It’s Morocco, 2001, and I didn’t want to eat brains.
… A short story about one dinner that taught me how not to fail at business:
So – camel brains are a delicacy in Morocco, and all eyes are on me as the last to take a bite.
Lots of peer pressure.
So, I ate the brains.
Spongy.
Didn’t ask for seconds.
I can tell you that eating brains does not, in fact, make you smarter.
But, it does do two things:
First: give credibility as a zombie, which is highly useful for keeping the kids in line.
Second: serve as a reminder that just because everyone else is doing something, you don’t need to.

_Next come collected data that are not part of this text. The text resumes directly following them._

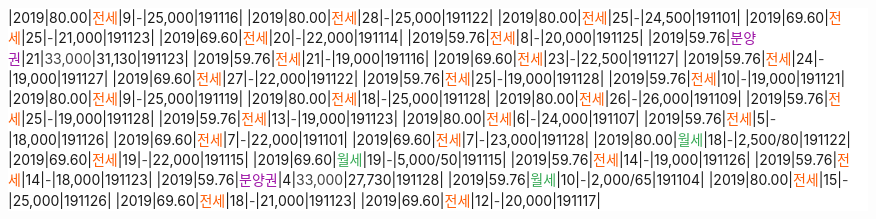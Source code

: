 |2019|80.00|<span style="color:#ff5a00">전세</span>|9|<span style="color:#444444">-</span>|25,000|191116|
|2019|80.00|<span style="color:#ff5a00">전세</span>|28|<span style="color:#444444">-</span>|25,000|191122|
|2019|80.00|<span style="color:#ff5a00">전세</span>|25|<span style="color:#444444">-</span>|24,500|191101|
|2019|69.60|<span style="color:#ff5a00">전세</span>|25|<span style="color:#444444">-</span>|21,000|191123|
|2019|69.60|<span style="color:#ff5a00">전세</span>|20|<span style="color:#444444">-</span>|22,000|191114|
|2019|59.76|<span style="color:#ff5a00">전세</span>|8|<span style="color:#444444">-</span>|20,000|191125|
|2019|59.76|<span style="color:#9C11A5">분양권</span>|21|<span style="color:#444444">33,000</span>|31,130|191123|
|2019|59.76|<span style="color:#ff5a00">전세</span>|21|<span style="color:#444444">-</span>|19,000|191116|
|2019|69.60|<span style="color:#ff5a00">전세</span>|23|<span style="color:#444444">-</span>|22,500|191127|
|2019|59.76|<span style="color:#ff5a00">전세</span>|24|<span style="color:#444444">-</span>|19,000|191127|
|2019|69.60|<span style="color:#ff5a00">전세</span>|27|<span style="color:#444444">-</span>|22,000|191122|
|2019|59.76|<span style="color:#ff5a00">전세</span>|25|<span style="color:#444444">-</span>|19,000|191128|
|2019|59.76|<span style="color:#ff5a00">전세</span>|10|<span style="color:#444444">-</span>|19,000|191121|
|2019|80.00|<span style="color:#ff5a00">전세</span>|9|<span style="color:#444444">-</span>|25,000|191119|
|2019|80.00|<span style="color:#ff5a00">전세</span>|18|<span style="color:#444444">-</span>|25,000|191128|
|2019|80.00|<span style="color:#ff5a00">전세</span>|26|<span style="color:#444444">-</span>|26,000|191109|
|2019|59.76|<span style="color:#ff5a00">전세</span>|25|<span style="color:#444444">-</span>|19,000|191128|
|2019|59.76|<span style="color:#ff5a00">전세</span>|13|<span style="color:#444444">-</span>|19,000|191123|
|2019|80.00|<span style="color:#ff5a00">전세</span>|6|<span style="color:#444444">-</span>|24,000|191107|
|2019|59.76|<span style="color:#ff5a00">전세</span>|5|<span style="color:#444444">-</span>|18,000|191126|
|2019|69.60|<span style="color:#ff5a00">전세</span>|7|<span style="color:#444444">-</span>|22,000|191101|
|2019|69.60|<span style="color:#ff5a00">전세</span>|7|<span style="color:#444444">-</span>|23,000|191128|
|2019|80.00|<span style="color:#34a853">월세</span>|18|<span style="color:#444444">-</span>|2,500/80|191122|
|2019|69.60|<span style="color:#ff5a00">전세</span>|19|<span style="color:#444444">-</span>|22,000|191115|
|2019|69.60|<span style="color:#34a853">월세</span>|19|<span style="color:#444444">-</span>|5,000/50|191115|
|2019|59.76|<span style="color:#ff5a00">전세</span>|14|<span style="color:#444444">-</span>|19,000|191126|
|2019|59.76|<span style="color:#ff5a00">전세</span>|14|<span style="color:#444444">-</span>|18,000|191123|
|2019|59.76|<span style="color:#9C11A5">분양권</span>|4|<span style="color:#444444">33,000</span>|27,730|191128|
|2019|59.76|<span style="color:#34a853">월세</span>|10|<span style="color:#444444">-</span>|2,000/65|191104|
|2019|80.00|<span style="color:#ff5a00">전세</span>|15|<span style="color:#444444">-</span>|25,000|191126|
|2019|69.60|<span style="color:#ff5a00">전세</span>|18|<span style="color:#444444">-</span>|21,000|191123|
|2019|69.60|<span style="color:#ff5a00">전세</span>|12|<span style="color:#444444">-</span>|20,000|191117|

There was social pressure, sure, but it’s not like I’d end up in Moroccan jail if I refused it.
Peer pressure is an interesting thing, not just in brain-eating, but in running your company.
Fortunately, I did not turn into a zombie by giving in to the crowd.

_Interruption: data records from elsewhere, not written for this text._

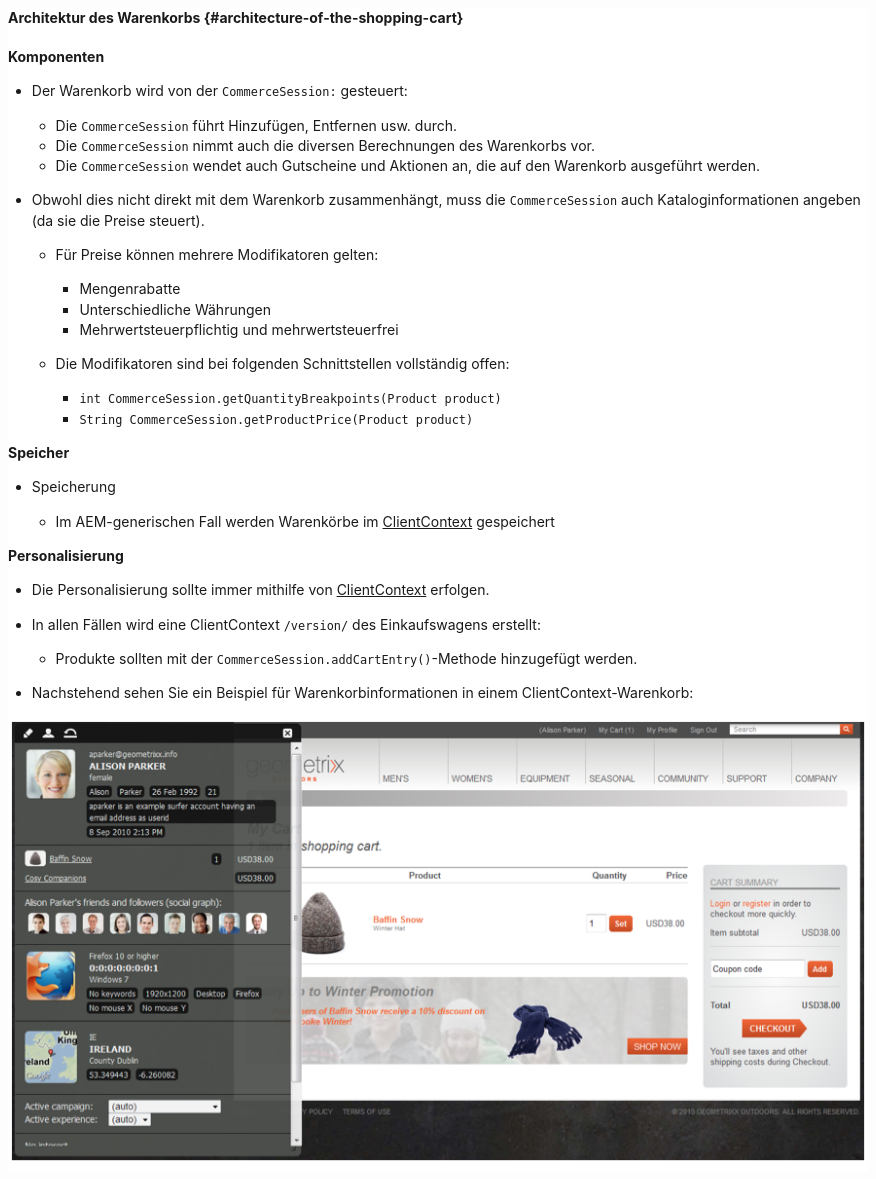 #### Architektur des Warenkorbs {#architecture-of-the-shopping-cart}

**Komponenten**

* Der Warenkorb wird von der `CommerceSession:` gesteuert:

   * Die `CommerceSession` führt Hinzufügen, Entfernen usw. durch.
   * Die `CommerceSession` nimmt auch die diversen Berechnungen des Warenkorbs vor.
   * Die `CommerceSession` wendet auch Gutscheine und Aktionen an, die auf den Warenkorb ausgeführt werden.

* Obwohl dies nicht direkt mit dem Warenkorb zusammenhängt, muss die `CommerceSession` auch Kataloginformationen angeben (da sie die Preise steuert).

   * Für Preise können mehrere Modifikatoren gelten:

      * Mengenrabatte
      * Unterschiedliche Währungen
      * Mehrwertsteuerpflichtig und mehrwertsteuerfrei
   * Die Modifikatoren sind bei folgenden Schnittstellen vollständig offen:

      * `int CommerceSession.getQuantityBreakpoints(Product product)`
      * `String CommerceSession.getProductPrice(Product product)`


**Speicher**

* Speicherung

   * Im AEM-generischen Fall werden Warenkörbe im [ClientContext](/help/sites-administering/client-context.md) gespeichert

**Personalisierung**

* Die Personalisierung sollte immer mithilfe von [ClientContext](/help/sites-administering/client-context.md) erfolgen.
* In allen Fällen wird eine ClientContext `/version/` des Einkaufswagens erstellt:

   * Produkte sollten mit der `CommerceSession.addCartEntry()`-Methode hinzugefügt werden.

* Nachstehend sehen Sie ein Beispiel für Warenkorbinformationen in einem ClientContext-Warenkorb:

![chlimage_1-33](/help/sites-developing/assets/chlimage_1-33a.png)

BUT most business owners let their businesses turn into zombies – they follow the crowd (more on that in a sec).
Here are some key indicators that your business is a zombie:
- Slow, shuffling gait: business plods along, but hasn’t grown in a while
- Insatiable Appetite: has a constant craving for cash, lurches this way and that looking for more
- Partially braindead: despite your best efforts, anything you do feels like it doesn’t change the outcome.
But why does a business become a zombie?
Because the CEO is following a herd of other zombies. All listening to crappy business advice-
Advice from people who have never run a business, bought a business, AND sold a business.
(and yes, the advice you want is from someone who has done ALL three).
The buggest bad-advice culprits?
- online articles,
- the vendor who appears – and it just so happens what they’re selling is the answer to all your problems,
- Some Guy who’s never run a lemonade stand, but is apparently an expert in how to position and market your company …
So the next time you see a business article (likely written by a journalist freshly minted from four years of learning nothing in college) – ignore it.
The next time someone who hasn’t done what you want to do offers advice – ignore it.
If your business isn’t where it needs to be – if it’s a zombie – then I have good news for you.
Unlike in the movies, there is a cure for the zombie virus.
It’s simple: stop following the crowd and find someone who has done what you want to, and ask them.